I'm building a workflow to extract relevant terms out of documents.

On the one hand I use the keyword extractor, which extracts single terms only. On the other hand I work with the ngram creator and term/ngram frequencies, to extract terms and ngrams. The second way lacks in performance against the keyword extractor. So, is there a way to combine both ways? To extract single term keywords, as well as multiple term keywords?

 

thank you!

sehom

I'm currently reading the paper KeyGraph: Automatic Indexing by Co-occurence Graph based on Building Construction Meaphor by Yukio Ohsawa et. al, which is the base for the KeyGraph keyword extractor.

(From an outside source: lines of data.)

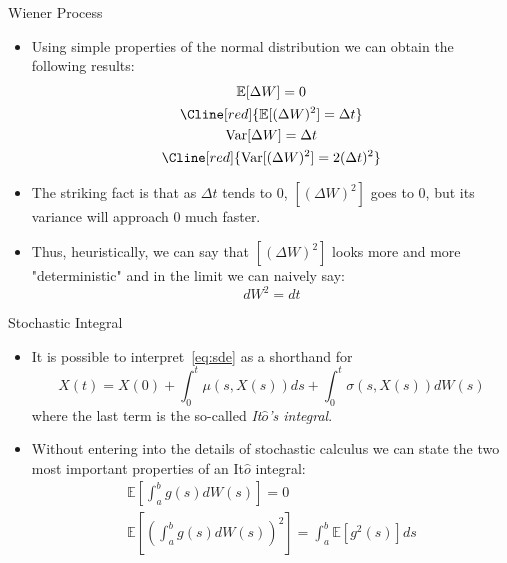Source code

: \documentclass{beamer}
\begin{document}
\begin{frame}{Wiener Process}
	\begin{itemize}
		\item Using simple properties of the normal distribution we can obtain the following results:
			\begin{equation*}
				\begin{gathered}
					\mathbb{E}[\Delta W] = 0 \\
					\Cline[red]{\mathbb{E}[(\Delta W)^2] = \Delta t} \\
					\text{Var}[\Delta W] = \Delta t \\
					\Cline[red]{\text{Var}[(\Delta W)^2] = 2(\Delta t)^2} \\
				\end{gathered}
			\end{equation*}
		\item The striking fact is that as $\Delta t$ tends to 0, $[(\Delta W)^2]$ goes to 0, but its variance will approach 0 much faster.
		\item Thus, heuristically, we can say that $[(\Delta W)^2]$ looks more and more "deterministic" and in the limit we can naively say:
		\begin{equation*}
		\boxed{dW^2 = dt}
		\end{equation*}
	\end{itemize}
\end{frame}

\begin{frame}{Stochastic Integral}
	\begin{itemize}
		\item It is possible to interpret~\cref{eq:sde} as a shorthand for 
			\begin{equation*}
				X(t) = X(0) + \int_0^t \mu(s,X(s)) ds + \int_0^t \sigma(s,X(s)) dW(s)
			\end{equation*}
		where the last term is the so-called \emph{It$\hat{o}$'s integral}.
		\item Without entering into the details of stochastic calculus we can state the two most important properties of an It$\hat{o}$ integral:
			\begin{equation*}
				\begin{gathered}
					\mathbb{E}\left[\int_a^b g(s) dW(s)\right] = 0 \\
					\mathbb{E}\left[\left(\int_a^b g(s) dW(s)\right)^2\right] = \int_a^b\mathbb{E}[g^2(s)]ds\\
				\end{gathered}
			\end{equation*}
	\end{itemize}  
\end{frame}
\end{document}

Generating phrases (relevant sequences of words as mentioned in my first post)  is described as a part of preprocessing prior to the actual keyword extraction.

I guess, this process would greatly improve my workflow. Any suggestions on how to build this process in Knime prior to applying the KeyGraph keyword extractor on a document?

 

thank you

sehom

Hi Sehom,

I see your point. So far there is no dedicated node to detect and combine multi words to one term. A possible way to do this is to compute ngrams with frequencies and see which ngrams occur often enough to be considered as a multi word term. Then extract a list (data table of one column containing these multi word terms) and use this list as a dictionary for the Dictionary Tagger node. Use this node to tag the original documents based on this list. This will group the multiple words together to terms. Now you can apply the Keygraph Keyword Extrator since this is based on the terms inside the documents.

Cheers, Kilian

 

HI Kilian,

thank you very much! It works great.